L’Unaf auditionnée sur la proposition de loi visant à réformer l’adoption
Compte-rendu de l’audition de l’Unaf par la députée Monique Limon, rapporteure de la Commission des lois sur la proposition de loi visant à réformer l’adoption
Mardi 17 novembre 2020, Marie-Andrée Blanc, Présidente de l’Unaf, Isabelle Saunier, Administratrice et Présidente du département Parentalité et Enfance et David Pioli, Coordonnateur du Pôle Droit de la famille – Parentalité – Protection de l’enfance, ont été reçus en audition en visioconférence par la Députée LaREM de l’Isère, Monique Limon, désignée rapporteure de la Commission des lois sur la proposition de loi visant à réformer l’adoption. Claire Ménard, Chargée des relations parlementaires les accompagnait.
En introduction, Marie-Andrée Blanc a rappelé le vif intérêt de l’Unaf sur le sujet de l’adoption comme en témoigne la rédaction d’un guide à destination des représentants associatifs dans les conseils de famille édité en 2014 et mis à jour en 2017 en partenariat avec la DGCS.
La Présidente a présenté ensuite le réseau Unaf, Udaf, Uraf en pointant les liens avec la question de l’adoption. Ainsi, après avoir rappelé que l’institution familiale recouvre près de 700 000 associations familiales, elle a noté parmi les associations adhérentes, celle d’EFA ou encore de la FAVEC. Certaines ADEPAPE adhèrent localement à des Udaf.
Au niveau national, l’Unaf est présente au Bureau du GIPED et du CNPE et siège dans trois de ses commissions dont celle compétente sur l’adoption.
Au niveau local, de nombreuses Udaf sont associées aux travaux des observatoires départementaux de la protection de l’enfance. 80 UDAF sont gestionnaires de services de protection de l’enfance et accompagnent à ce titre, près de 30 000 enfants au travers de mesures telles que la MJAGBF, l’AESF, l’AED ou encore l’AME.
Enfin, au cœur du sujet de l’adoption, chaque Udaf dispose d’un représentant dans les conseils de famille des pupilles de l’Etat (CFPE) siégeant dans les commissions d’agrément. L’action des bénévoles représentants familiaux en matière d’adoption est guidée par un principe général : trouver une famille pour un enfant en lien avec ses besoins fondamentaux.
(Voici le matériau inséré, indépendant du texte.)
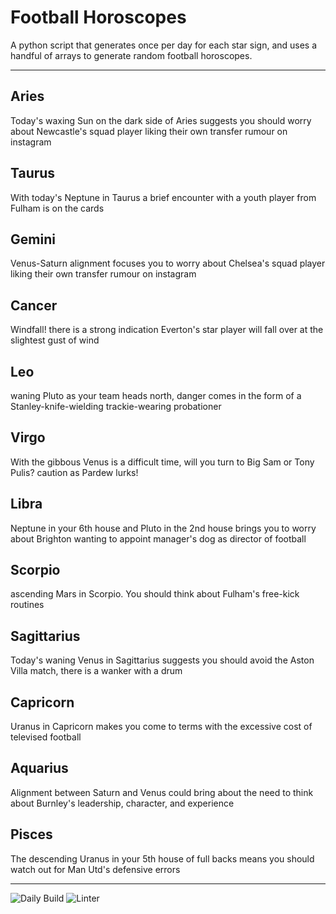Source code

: # Football Horoscopes

A python script that generates once per day for each star sign, and uses a handful of arrays to generate random football horoscopes.

---

<!-- horoscopes_item starts -->
<h2>Aries</h2><p>Today's waxing Sun on the dark side of Aries suggests you should worry about Newcastle's squad player liking their own transfer rumour on instagram</p><h2>Taurus</h2><p>With today's Neptune in Taurus a brief encounter with a youth player from Fulham is on the cards</p><h2>Gemini</h2><p>Venus-Saturn alignment focuses you to worry about Chelsea's squad player liking their own transfer rumour on instagram</p><h2>Cancer</h2><p>Windfall! there is a strong indication Everton's star player will fall over at the slightest gust of wind</p><h2>Leo</h2><p>waning Pluto as your team heads north, danger comes in the form of a Stanley-knife-wielding trackie-wearing probationer</p><h2>Virgo</h2><p>With the gibbous Venus is a difficult time, will you turn to Big Sam or Tony Pulis? caution as Pardew lurks!</p><h2>Libra</h2><p>Neptune in your 6th house and Pluto in the 2nd house brings you to worry about Brighton wanting to appoint manager's dog as director of football</p><h2>Scorpio</h2><p>ascending Mars in Scorpio. You should think about Fulham's free-kick routines</p><h2>Sagittarius</h2><p>Today's waning Venus in Sagittarius suggests you should avoid the Aston Villa match, there is a wanker with a drum</p><h2>Capricorn</h2><p>Uranus in Capricorn makes you come to terms with the excessive cost of televised football</p><h2>Aquarius</h2><p>Alignment between Saturn and Venus could bring about the need to think about Burnley's leadership, character, and experience</p><h2>Pisces</h2><p>The descending Uranus in your 5th house of full backs means you should watch out for Man Utd's defensive errors</p>
<!-- horoscopes_item ends -->

---

![Daily Build](https://github.com/MatBenfield/horofootball.thechels.uk/workflows/Daily%20Build/badge.svg) ![Linter](https://github.com/MatBenfield/horofootball.thechels.uk/workflows/Linter/badge.svg)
Cette famille doit correspondre le plus possible à ses besoins ; nous mettons l’accent tout particulièrement sur la nécessité de réaliser un bilan d’adoptabilité précis pour l’enfant, de mieux accompagner la parentalité adoptive en insistant autant sur l’avant que l’accompagnement post adoption.
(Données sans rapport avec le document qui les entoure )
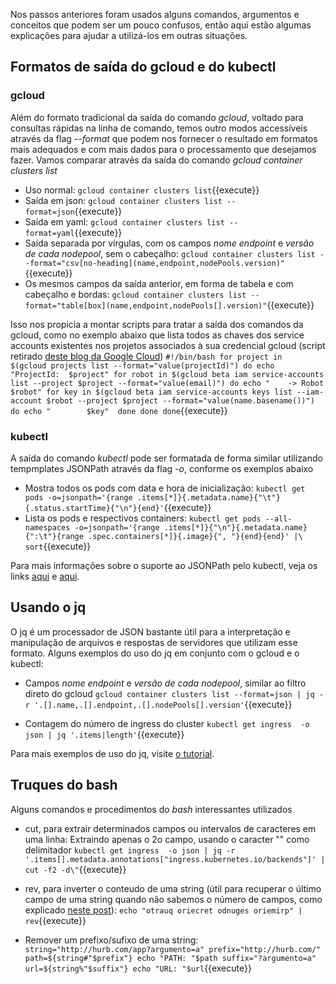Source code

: Nos passos anteriores foram usados alguns comandos, argumentos e conceitos que podem ser um pouco confusos, então aqui estão algumas explicações para ajudar a utilizá-los em outras situações.

## Formatos de saída do gcloud e do kubectl
### gcloud
Além do formato tradicional da saída do comando *gcloud*, voltado para consultas rápidas na linha de comando, temos outro modos accessíveis através da flag *--format* que podem nos fornecer o resultado em formatos mais adequados e com mais dados para o processamento que desejamos fazer. Vamos comparar através da saída do comando *gcloud container clusters list*
* Uso normal: `gcloud container clusters list`{{execute}}
* Saída em json: `gcloud container clusters list --format=json`{{execute}} 
* Saída em yaml: `gcloud container clusters list --format=yaml`{{execute}}
* Saída separada por vírgulas, com os campos *nome*  *endpoint* e *versão de cada nodepool*, sem o cabeçalho: `gcloud container clusters list --format="csv[no-heading](name,endpoint,nodePools.version)"`{{execute}}
* Os mesmos campos da saída anterior, em forma de tabela e com cabeçalho e bordas: `gcloud container clusters list --format="table[box](name,endpoint,nodePools[].version)"`{{execute}}

Isso nos propicia a montar scripts para tratar a saída dos comandos da gcloud, como no exemplo abaixo que lista todos as chaves dos service accounts existentes nos projetos associados à sua credencial gcloud (script retirado [deste blog da Google Cloud](https://cloud.google.com/blog/products/gcp/filtering-and-formatting-fun-with))
`#!/bin/bash
for project in  $(gcloud projects list --format="value(projectId)")
do
  echo "ProjectId:  $project"
  for robot in $(gcloud beta iam service-accounts list --project $project --format="value(email)")
   do
     echo "    -> Robot $robot"
     for key in $(gcloud beta iam service-accounts keys list --iam-account $robot --project $project --format="value(name.basename())")
        do
          echo "        $key" 
     done
   done
done`{{execute}}

### kubectl
A saída do comando *kubectl* pode ser formatada de forma similar utilizando tempmplates JSONPath através da flag *-o*, conforme os exemplos abaixo

* Mostra todos os pods com data e hora de inicialização: `kubectl get pods -o=jsonpath='{range .items[*]}{.metadata.name}{"\t"}{.status.startTime}{"\n"}{end}'`{{execute}}
* Lista os pods e respectivos containers: `kubectl get pods --all-namespaces -o=jsonpath='{range .items[*]}{"\n"}{.metadata.name}{":\t"}{range .spec.containers[*]}{.image}{", "}{end}{end}' |\
sort`{{execute}}

Para mais informações sobre o suporte ao JSONPath pelo kubectl, veja os links [aqui](https://kubernetes.io/docs/reference/kubectl/jsonpath/) e [aqui](https://kubernetes.io/docs/tasks/access-application-cluster/list-all-running-container-images/).

## Usando o jq
O jq é um processador de JSON bastante útil para a interpretação e manipulação de arquivos e respostas de servidores que utilizam esse formato. Alguns exemplos do uso do jq em conjunto com o gcloud e o kubectl:

* Campos *nome*  *endpoint* e *versão de cada nodepool*, similar ao filtro direto do gcloud `gcloud container clusters list --format=json | jq -r '.[].name,.[].endpoint,.[].nodePools[].version'`{{execute}}

* Contagem do número de ingress do cluster `kubectl get ingress  -o json | jq '.items|length'`{{execute}}

Para mais exemplos de uso do jq, visite [o tutorial](https://stedolan.github.io/jq/tutorial/).

## Truques do bash
Alguns comandos e procedimentos do *bash* interessantes utilizados
* cut, para extrair determinados campos ou intervalos de caracteres em uma linha: Extraindo apenas o 2o campo, usando o caracter "\" como delimitador  `kubectl get ingress  -o json | jq -r '.items[].metadata.annotations["ingress.kubernetes.io/backends"]' | cut -f2 -d\"`{{execute}}

* rev, para inverter o conteudo de uma string (útil para recuperar o último campo de uma string quando não sabemos o número de campos, como explicado [neste post](https://stackoverflow.com/questions/22727107/how-to-find-the-last-field-using-cut/22727211)): `echo "otrauq oriecret odnuges oriemirp" | rev`{{execute}}

* Remover um prefixo/sufixo de uma string: 
`string="http://hurb.com/app?argumento=a"
prefix="http://hurb.com/"
path=${string#"$prefix"}
echo "PATH: "$path
suffix="?argumento=a"
url=${string%"$suffix"}
echo "URL: "$url`{{execute}}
Avant de passer la parole à Isabelle Saunier pour les remarques de l’Unaf sur le détail des articles de la proposition de loi, la députée, Monique Limon, a tenu à préciser que la proposition de loi déposée allait recevoir des modifications par voie d’amendements de la rapporteure au premier rang desquels se trouve la réintégration dans les CFPE (conseils de famille des pupilles de l’Etat) de la représentation des associations familiales avec un représentant de l’Udaf et un représentant d’EFA. Cette évolution s’appuie sur la demande répétée de l’Unaf et d’EFA et tient compte de l’assiduité et du travail de ces représentants dans les CFPE.
Isabelle Saunier est ensuite intervenue en précisant qu’elle détaillerait uniquement les articles de la proposition de loi sujets à remarques de la part de l’Unaf ou bien à évolutions d’écriture.
- L’article 1er vise à valoriser l’adoption simple et l’Unaf formule son accord sur cet article. L’ajout des termes « double lien de filiation » permet de reformuler de manière plus précise l’article du Code civil relatif à l’adoption simple. L’Unaf rappelle toutefois que la valorisation de l’adoption simple ne doit pas se faire au détriment de l’adoption plénière. Toutes deux sont utiles, répondant à des situations, attentes et besoins différents.
- L’article 2 déconnecte l’adoption du statut matrimonial de l’adoptant. Isabelle Saunier a souligné que cette suppression de l’exigence de mariage interroge l’Unaf à plusieurs titres sans pour autant vouloir prioriser un mode d’union, ni pour en privilégier un par rapport aux autres :
o Une telle évolution contribue en premier lieu à accroître encore le rapprochement entre les trois statuts pourtant distincts que sont le mariage, le PACS et le concubinage, créant une indifférenciation des statuts alors même que les français, quelle que soit leur sensibilité, ont manifesté leur attachement au mariage, le distinguant notamment du PACS à l’occasion des débats sur l’ouverture du mariage et de l’adoption aux personnes de même sexe.
o le nombre d’enfants « adoptables » ne cesse de diminuer, de sorte que la question d’un durcissement des conditions d’obtention de l’agrément s’est posée. Dans ce contexte, est-il opportun de procéder à l’inverse, en élargissant la base de recrutement des candidats potentiels à l’adoption ?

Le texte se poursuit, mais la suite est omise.